Turkey season is back, and so is the price war for another inflation-squeezed Thanksgiving. Last month, Walmart rolled out its cheapest turkey deals since 2019, offering a complete 10-person holiday meal for under $40. Aldi announced a similar $40 package, while Kroger joined in with a meal bundle priced at under $4.75 per person.
So how are holiday meals staying cheap when everything else is going up?
Retailers seem happy to absorb much of the turkey costs — a classic “loss leader” to draw cost-conscious shoppers in — even as wholesale turkey prices are expected to rise 40% year over year in 2025, per the USDA. Part of that jump reflects a supply crunch, with production falling to a 40-year low amid an avian flu wave that’s wiped out more than 2.2 million birds this year.
Zooming out, however, America’s turkey problems started long before the latest outbreak — as consumers have been falling out of love with Thanksgiving’s favorite bird for decades.
From the 1970s to the 1990s, turkey’s per-capita consumption in the US nearly doubled as it gained popularity as a lean, healthy alternative to red meat. Since its 1996 peak, however, consumption has dropped 25%, while chicken, pork, and beef have come to dominate Americans’ protein choices. With demand down — whether because turkey is just too hard to cook, too big for everyday meals, too tied to holiday nostalgia, or there are simply tastier cold cuts available — production followed suit, largely flatlining for decades and slipping to a 30-year low last year.
Ironically, despite shrinking appetites, the birds themselves kept growing. The average turkey now weighs about 32 pounds, nearly double its size in 1960, per USDA data.
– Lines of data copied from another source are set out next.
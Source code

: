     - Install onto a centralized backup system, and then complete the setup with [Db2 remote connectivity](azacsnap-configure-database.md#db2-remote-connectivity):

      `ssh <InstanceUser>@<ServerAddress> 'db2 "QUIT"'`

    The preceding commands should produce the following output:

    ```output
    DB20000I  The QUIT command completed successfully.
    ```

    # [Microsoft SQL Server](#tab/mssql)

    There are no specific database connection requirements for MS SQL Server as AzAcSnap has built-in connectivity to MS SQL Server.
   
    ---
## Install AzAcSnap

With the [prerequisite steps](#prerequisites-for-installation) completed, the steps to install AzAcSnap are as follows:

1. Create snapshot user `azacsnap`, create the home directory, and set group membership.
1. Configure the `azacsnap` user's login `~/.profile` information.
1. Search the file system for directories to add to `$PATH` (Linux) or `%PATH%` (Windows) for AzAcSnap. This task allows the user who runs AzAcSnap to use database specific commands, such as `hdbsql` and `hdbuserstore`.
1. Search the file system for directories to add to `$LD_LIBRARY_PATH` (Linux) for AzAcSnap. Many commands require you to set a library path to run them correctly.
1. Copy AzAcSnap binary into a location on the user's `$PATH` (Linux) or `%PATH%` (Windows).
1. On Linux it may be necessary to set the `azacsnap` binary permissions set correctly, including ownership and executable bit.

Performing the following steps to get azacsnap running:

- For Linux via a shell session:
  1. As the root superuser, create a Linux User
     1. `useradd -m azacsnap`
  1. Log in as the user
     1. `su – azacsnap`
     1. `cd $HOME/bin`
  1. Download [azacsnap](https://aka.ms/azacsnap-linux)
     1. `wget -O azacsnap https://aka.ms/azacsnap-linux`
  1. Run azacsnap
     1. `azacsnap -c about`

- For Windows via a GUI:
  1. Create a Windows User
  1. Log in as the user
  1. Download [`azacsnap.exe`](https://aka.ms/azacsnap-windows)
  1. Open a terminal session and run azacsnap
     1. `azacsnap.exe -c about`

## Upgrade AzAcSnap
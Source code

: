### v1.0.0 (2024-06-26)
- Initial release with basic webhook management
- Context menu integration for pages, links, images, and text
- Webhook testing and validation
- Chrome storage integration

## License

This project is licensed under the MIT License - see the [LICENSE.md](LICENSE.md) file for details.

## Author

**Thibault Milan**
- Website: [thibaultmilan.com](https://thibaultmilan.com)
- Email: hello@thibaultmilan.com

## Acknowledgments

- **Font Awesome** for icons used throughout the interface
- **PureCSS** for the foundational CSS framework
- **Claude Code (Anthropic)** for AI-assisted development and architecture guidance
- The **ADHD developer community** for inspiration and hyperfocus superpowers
Decades of selective breeding and artificial insemination created today’s “meatier” (and more profitable) bird, but they also produced an unintended side effect: the modern supersized turkey, which accounts for 99% of grocery store birds, is disease-prone, biologically fragile, and increasingly hard to breed.
A more exclusive turkey club
Between ever bigger birds and shrinking appetites, America’s turkey industry may be nearing a turning point. As Bloomberg’s Justin Fox pointed out, real (inflation-adjusted) turkey prices stopped falling in the 1990s — right when consumption peaked — suggesting that decades of efficiency gains may finally have run their course.